“The principal aim of RE is to explore what people believe and what difference this makes to how they live, so that pupils can gain the knowledge, understanding and skills needed to handle questions raised by religion and belief, reflecting on their own ideas and ways of living.” RE Agree Syllabus, BBC, CBC and Luton, 2018
At Campton Academy we aim to deliver a Religious Education curriculum that is broad and balanced and is ambitious, challenging, enriching and inclusive. The children are given time to think, talk about and consider the world around them and the beliefs of others in the community and the wider world.
The curriculum aims to provoke challenging questions about the ultimate meaning and purpose of life, beliefs about God, issues of right and wrong and what it means to be human. The children develop knowledge and understanding of principal religions, including Christianity, Hinduism, Judaism, Islam, religious traditions and worldviews.
RE enables pupils to reflect on how to live in light of their learning, developing understanding, skills and attitudes and make connections between their own values and beliefs. It makes significant contribution to pupils’ spiritual, moral, social and cultural development, as well as providing important opportunities for exploring British Values.
To ensure high standards of teaching and learning in RE, we implement a curriculum that is progressive throughout the school. RE is taught through weekly, timetabled lessons and follows the locally agreed syllabus, devised by the SACRE (Standard Advisory Council for RE) for Bedford Borough, Central Bedfordshire and Luton.
The curriculum enables the children to develop an understanding of several religions, finding out about places of worship and believers, key stories and rituals, before bringing together and comparing different traditions and looking at religious and non-religious world views in increasing depth. This allows pupils to draw together their knowledge each year, connecting their learning of different religions and building on prior learning, as they progress through the school.
Each year group will cover a new ‘Key Question’ each half term. There are three core elements within each unit:
- Making sense of religious and non-religious beliefs
- Understanding the impact and significance of religious and non-religious beliefs
- Making connections between religious and non-religious beliefs.
EYFS develop their knowledge and understanding through discussion and activities during various festivals throughout the year. They talk about religious stories, including the Bible stories behind Christmas and Easter, recognising their own experiences and feelings of these stories. This helps them to begin to be aware of similarities and differences between theirs and the lives of others.

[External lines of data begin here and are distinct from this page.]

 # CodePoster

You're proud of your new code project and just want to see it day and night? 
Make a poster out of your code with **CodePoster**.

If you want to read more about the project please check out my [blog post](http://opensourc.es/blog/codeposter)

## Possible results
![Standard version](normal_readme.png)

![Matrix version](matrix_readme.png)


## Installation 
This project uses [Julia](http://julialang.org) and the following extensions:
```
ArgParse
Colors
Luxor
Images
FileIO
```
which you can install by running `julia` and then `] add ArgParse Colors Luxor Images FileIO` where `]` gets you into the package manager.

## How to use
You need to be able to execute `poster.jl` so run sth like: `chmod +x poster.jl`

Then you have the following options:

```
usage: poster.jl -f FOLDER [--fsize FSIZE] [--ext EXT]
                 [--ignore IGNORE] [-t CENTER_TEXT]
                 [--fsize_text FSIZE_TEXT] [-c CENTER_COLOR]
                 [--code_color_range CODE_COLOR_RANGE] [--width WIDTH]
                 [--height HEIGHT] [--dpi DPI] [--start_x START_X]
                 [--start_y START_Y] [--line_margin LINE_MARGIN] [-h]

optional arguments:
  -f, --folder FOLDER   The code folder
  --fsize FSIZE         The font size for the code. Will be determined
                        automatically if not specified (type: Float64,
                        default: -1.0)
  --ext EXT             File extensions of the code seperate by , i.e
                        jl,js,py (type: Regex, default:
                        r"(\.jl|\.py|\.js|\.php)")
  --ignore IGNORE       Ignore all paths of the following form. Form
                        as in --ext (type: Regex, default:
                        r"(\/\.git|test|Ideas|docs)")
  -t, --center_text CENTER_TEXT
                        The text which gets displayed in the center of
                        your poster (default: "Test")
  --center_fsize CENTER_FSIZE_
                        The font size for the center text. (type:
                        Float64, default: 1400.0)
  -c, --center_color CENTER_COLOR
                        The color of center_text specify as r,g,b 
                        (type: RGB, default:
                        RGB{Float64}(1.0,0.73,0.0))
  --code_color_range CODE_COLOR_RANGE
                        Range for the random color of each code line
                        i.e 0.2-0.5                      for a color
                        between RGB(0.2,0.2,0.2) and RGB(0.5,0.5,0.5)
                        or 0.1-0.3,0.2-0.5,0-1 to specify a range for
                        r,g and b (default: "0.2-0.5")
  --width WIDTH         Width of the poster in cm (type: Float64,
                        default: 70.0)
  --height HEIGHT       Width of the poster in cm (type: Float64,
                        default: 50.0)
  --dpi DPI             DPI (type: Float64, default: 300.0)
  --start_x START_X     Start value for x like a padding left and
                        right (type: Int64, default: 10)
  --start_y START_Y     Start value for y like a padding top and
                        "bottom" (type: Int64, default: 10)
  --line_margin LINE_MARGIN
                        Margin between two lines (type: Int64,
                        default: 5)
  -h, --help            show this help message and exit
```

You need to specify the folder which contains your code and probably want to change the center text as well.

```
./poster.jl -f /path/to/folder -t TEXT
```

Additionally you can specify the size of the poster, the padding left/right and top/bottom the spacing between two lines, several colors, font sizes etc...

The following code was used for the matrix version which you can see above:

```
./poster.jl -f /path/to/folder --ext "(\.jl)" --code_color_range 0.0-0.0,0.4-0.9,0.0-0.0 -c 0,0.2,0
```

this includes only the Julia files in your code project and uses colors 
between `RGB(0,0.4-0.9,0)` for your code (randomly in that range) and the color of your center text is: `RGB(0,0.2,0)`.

The children in Key Stage 1 are introduced to different religions as wider learning themes and can reflect on prior learning as they progress through the units. They explore a range of religious stories, celebrations and traditions, noting similarities and differences, and talk about their meaning. The pupils begin to recognise how religious ideas and beliefs impact people’s lives personally and socially.
During lower Key Stage 2, the pupils are taught the knowledge, skills and understanding through deeper enquiry into known religions. They reflect on what it means to belong to a faith community and how it relates to them and others’ lives, developing the confidence to discuss and question their own and others views of religious beliefs.
The children enjoy and value Religious Education and are keen to learn about different religions and beliefs, speaking confidently about their learning and demonstrating high levels of engagement during lessons. The half termly units will enable the children to ‘make sense’ of the religions and beliefs studied, ‘understand the impact’ of these beliefs in people’s lives, and to ‘make connections’ in their learning and their wider experience of the world. It will promote inquisitive minds, respect, tolerance and understanding for all those around them including themselves.
Progress in RE is demonstrated through regularly reviewing and scrutinising children’s work to ensure that progression of skills is taking place. This is carried out by looking at pupil’s work, observing how they perform in lessons and talking to them about what they know, allowing the needs of individual pupils to be met through differentiation, support and challenge. Children attain the highest of standards, equipping them with the skills, knowledge and understanding necessary to reflect people’s cultures and ways of life.